Aquele homem que ali se encontrava, era mais um dos tantos campeiros que sonham ir pra cidade pra que os filhos possam estudar e ter uma vida melhor. Na época em que ele e a esposa pediram as contas na estância tudo era mais fácil, pois como tinha sido tropeiro por muito tempo e era bem conhecido arrumou serviço nos remates de gado que aconteciam semanalmente no parque do sindicato rural, mas, infelizmente no decorrer do tempo as coisas foram mudando, os negócios já não rendiam mais o tanto que outrora rendiam (no tempo da vaca gorda); foi caindo o movimento, já não havia como pagar o trabalho de tanta gente nas mangueiras; “despacito” foram diminuindo os companheiros naquele serviço até que chegou sua vez de ser despachado.
Por conhecedor do serviço se fez changueiro, esquilador, alambrador, peão por dia, e volta e meia fazia alguma corda meio grosseira pra defender uns pilas. E novamente os atropelos do tempo foram inevitáveis, as changas escassearam, as esquilas ainda rendiam uns pilas, porém uns pilas curtos, porque o preço da lã sofria uma queda atrás da outra desvalorizando também a mão de obra dos esquiladores; vez por outra aparecia algum serviço de cerca, mas como não se pode contar com a sorte pra dar de comer aos filhos, sua última saída foi amansar um cavalo de carroça pra se defender fazendo fretes, juntando papelão, tenteando ganhar a vida. Ao longo dos anos o cansaço foi vencendo seu parceiro de andanças (o cavalo), que foi aos poucos descarnando, perdendo as forças.

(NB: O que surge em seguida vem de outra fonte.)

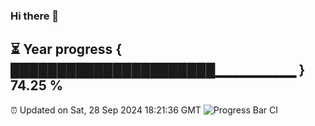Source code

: ### Hi there 👋
⏳ Year progress { ██████████████████████▁▁▁▁▁▁▁▁ } 74.25 %
---
⏰ Updated on Sat, 28 Sep 2024 18:21:36 GMT
![Progress Bar CI](https://github.com/liununu/liununu/workflows/Progress%20Bar%20CI/badge.svg)
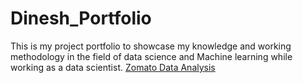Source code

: # Dinesh_Portfolio
This is my project portfolio to showcase my knowledge and working methodology in the field of data science and Machine learning while working as a data scientist.
[Zomato Data Analysis](https://github.com/Dinesh433/Zomato_EDA)

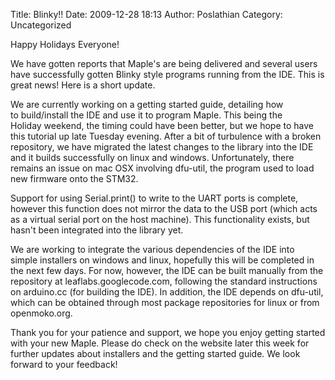 Title: Blinky!!
Date: 2009-12-28 18:13
Author: Poslathian
Category: Uncategorized

Happy Holidays Everyone!

We have gotten reports that Maple's are being delivered and several
users have successfully gotten Blinky style programs running from the
IDE. This is great news! Here is a short update.

We are currently working on a getting started guide, detailing how
to build/install the IDE and use it to program Maple. This being the
Holiday weekend, the timing could have been better, but we hope to have
this tutorial up late Tuesday evening. After a bit of turbulence with a
broken repository, we have migrated the latest changes to the library
into the IDE and it builds successfully on linux and windows.
Unfortunately, there remains an issue on mac OSX involving dfu-util, the
program used to load new firmware onto the STM32.

Support for using Serial.print() to write to the UART ports is complete,
however this function does not mirror the data to the USB port (which
acts as a virtual serial port on the host machine). This functionality
exists, but hasn't been integrated into the library yet.

We are working to integrate the various dependencies of the IDE into
simple installers on windows and linux, hopefully this will be completed
in the next few days. For now, however, the IDE can be built manually
from the repository at leaflabs.googlecode.com, following the standard
instructions on arduino.cc (for building the IDE). In addition, the IDE
depends on dfu-util, which can be obtained through most package
repositories for linux or from openmoko.org.

Thank you for your patience and support, we hope you enjoy getting
started with your new Maple. Please do check on the website later this
week for further updates about installers and the getting started guide.
We look forward to your feedback!
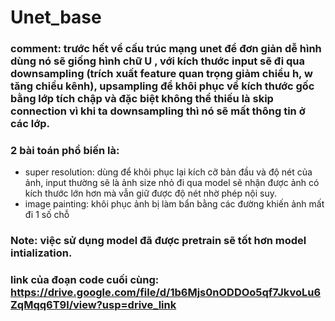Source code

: # Unet_base
### comment: trước hết về cấu trúc mạng unet để đơn giản dễ hình dùng nó sẽ giống hình chữ U , với kích thước input sẽ đi qua downsampling (trích xuất feature quan trọng giảm chiều h, w tăng chiều kênh), upsampling để khôi phục về kích thước gốc bằng lớp tích chập và đặc biệt không thể thiếu là skip connection vì khi ta downsampling thì nó sẽ mất thông tin ở các lớp.
### 2 bài toán phổ biến là:
  + super resolution: dùng để khôi phục lại kích cỡ bản đầu và độ nét của ảnh, input thường sẽ là ảnh size nhỏ đi qua model sẽ nhận được ảnh có kích thước lớn hơn mà vẫn giữ được độ nét nhờ phép nội suy.
  + image painting: khôi phục ảnh bị làm bẩn bằng các đường khiến ảnh mất đi 1 số chỗ
### Note: việc sử dụng model đã được pretrain sẽ tốt hơn model intialization.
### link của đoạn code cuối cùng: https://drive.google.com/file/d/1b6Mjs0nODDOo5qf7JkvoLu6ZqMqq6T9l/view?usp=drive_link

Bueno... bem no fim da conversa, o andarilho, por sua vez, lhe perguntou o que faria se de repente surgisse alguém que estivesse disposto a lhe ajudar lhe dando outro cavalo para que na medida do possível conseguisse garantir o pão na mesa? Foi quando ouviu da boca do “home véio” que primeiramente ele agradeceria a DEUS, por enviar uma pessoa tão especial pra lhe ajudar a amenizar as penas naquele momento tão árduo pra ele, por ver que as possibilidades de conseguir o mínimo possível pra que sua família não passasse fome estavam cada vez menores. Então o andarilho tirou os arreios do lombo do tordilho velho entroncado e disse ao homem:

“Então agradeça “ermão”, porque nada é por acaso, e creio que foi ele quem me guiou até aqui; bem por isso eu vinha passando na mesma hora em que tu te lamentavas; foi quando parei pra pedir água e mesmo assim, num momento difícil, não me negastes, me estendeste a mão mostrando nobreza espiritual.”

Estendeu a mão direita que agarrava firme o cabresto e lhe alcançou o cavalo que agora se tornara bem mais que um regalo, pois representava um recomeço, um resgate da esperança que parecia já extinguida naquele “ranchito” de arrabalde.